* _EXERCISE DIRECTIONS_:
Every line of the entries below that mentions "jars" is to be copied out.
RECORD EXCERPTS START
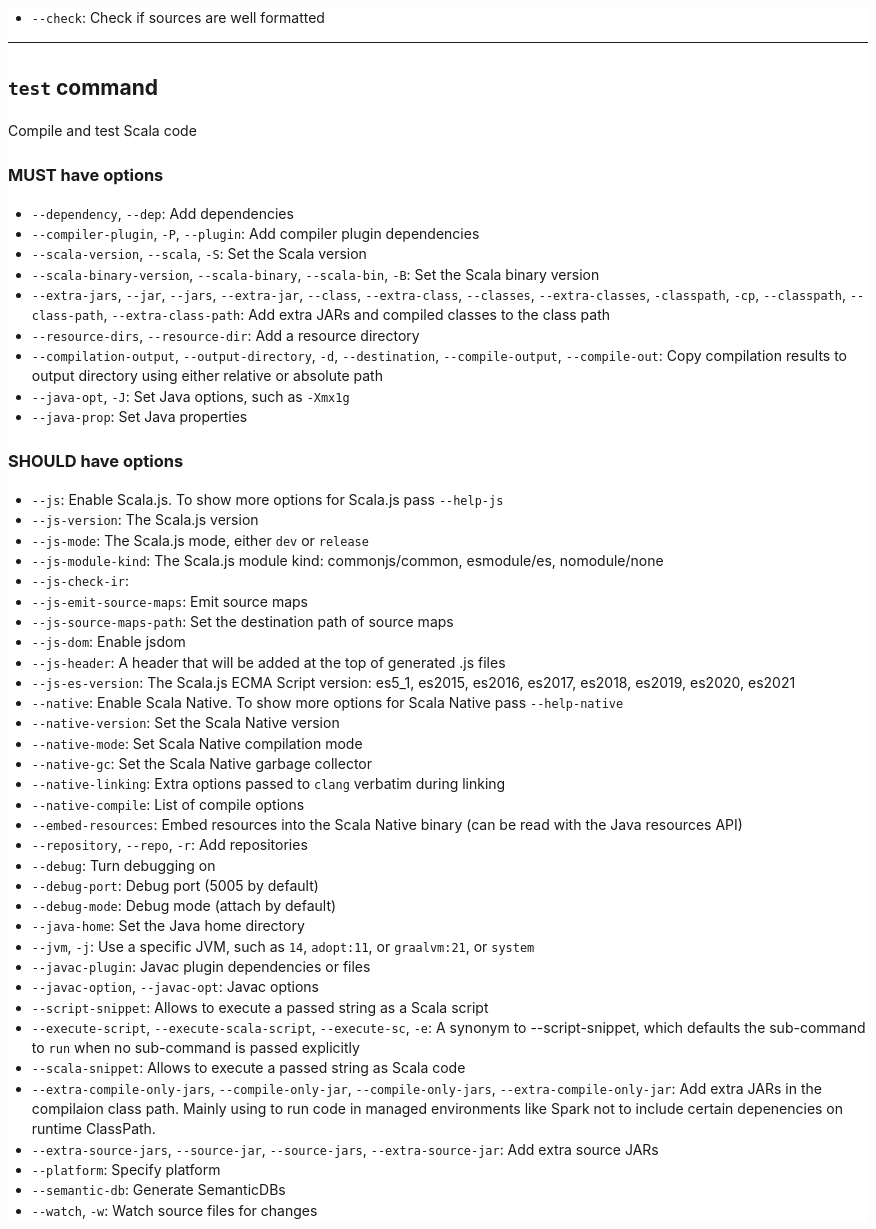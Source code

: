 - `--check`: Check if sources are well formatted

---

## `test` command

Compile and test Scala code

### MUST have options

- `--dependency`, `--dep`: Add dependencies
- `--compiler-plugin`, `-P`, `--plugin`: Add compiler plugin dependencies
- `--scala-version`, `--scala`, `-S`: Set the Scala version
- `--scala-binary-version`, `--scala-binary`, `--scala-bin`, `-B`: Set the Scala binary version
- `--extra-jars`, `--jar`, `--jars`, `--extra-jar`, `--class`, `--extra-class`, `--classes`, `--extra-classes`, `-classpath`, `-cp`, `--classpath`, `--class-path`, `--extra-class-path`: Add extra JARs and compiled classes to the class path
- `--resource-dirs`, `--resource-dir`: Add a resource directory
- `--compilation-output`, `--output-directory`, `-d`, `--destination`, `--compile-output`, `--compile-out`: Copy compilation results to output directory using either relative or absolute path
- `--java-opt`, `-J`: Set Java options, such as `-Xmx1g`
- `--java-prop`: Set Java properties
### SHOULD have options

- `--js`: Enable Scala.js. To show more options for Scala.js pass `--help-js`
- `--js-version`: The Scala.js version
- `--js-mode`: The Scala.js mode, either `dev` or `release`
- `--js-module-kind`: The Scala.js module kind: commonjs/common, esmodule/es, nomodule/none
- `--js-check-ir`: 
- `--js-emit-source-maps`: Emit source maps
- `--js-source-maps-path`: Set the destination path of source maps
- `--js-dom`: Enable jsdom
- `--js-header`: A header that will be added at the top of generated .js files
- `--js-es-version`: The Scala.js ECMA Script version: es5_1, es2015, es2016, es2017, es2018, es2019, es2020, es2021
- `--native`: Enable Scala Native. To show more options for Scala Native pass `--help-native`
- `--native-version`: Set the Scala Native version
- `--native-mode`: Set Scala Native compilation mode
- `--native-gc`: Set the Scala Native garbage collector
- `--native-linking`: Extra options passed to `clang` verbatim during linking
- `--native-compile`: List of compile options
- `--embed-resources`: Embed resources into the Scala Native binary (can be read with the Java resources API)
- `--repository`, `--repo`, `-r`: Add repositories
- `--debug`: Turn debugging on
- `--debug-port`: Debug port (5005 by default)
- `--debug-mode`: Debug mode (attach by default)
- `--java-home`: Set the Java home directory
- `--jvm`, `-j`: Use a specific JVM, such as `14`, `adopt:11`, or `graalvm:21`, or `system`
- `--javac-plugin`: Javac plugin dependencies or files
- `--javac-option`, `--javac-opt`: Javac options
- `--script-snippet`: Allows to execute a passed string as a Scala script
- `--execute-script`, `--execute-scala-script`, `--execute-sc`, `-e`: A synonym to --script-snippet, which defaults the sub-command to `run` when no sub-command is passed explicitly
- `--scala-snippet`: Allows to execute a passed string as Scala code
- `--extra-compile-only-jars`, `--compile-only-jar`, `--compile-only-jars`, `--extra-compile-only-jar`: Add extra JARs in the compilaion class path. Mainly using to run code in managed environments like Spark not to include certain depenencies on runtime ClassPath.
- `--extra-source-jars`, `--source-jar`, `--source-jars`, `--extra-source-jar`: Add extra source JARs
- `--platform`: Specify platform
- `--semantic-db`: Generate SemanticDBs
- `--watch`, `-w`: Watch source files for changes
RECORD EXCERPTS END
* _EXPECTED OUTPUT_:
- `--extra-jars`, `--jar`, `--jars`, `--extra-jar`, `--class`, `--extra-class`, `--classes`, `--extra-classes`, `-classpath`, `-cp`, `--classpath`, `--class-path`, `--extra-class-path`: Add extra JARs and compiled classes to the class path
- `--extra-compile-only-jars`, `--compile-only-jar`, `--compile-only-jars`, `--extra-compile-only-jar`: Add extra JARs in the compilaion class path. Mainly using to run code in managed environments like Spark not to include certain depenencies on runtime ClassPath.
- `--extra-source-jars`, `--source-jar`, `--source-jars`, `--extra-source-jar`: Add extra source JARs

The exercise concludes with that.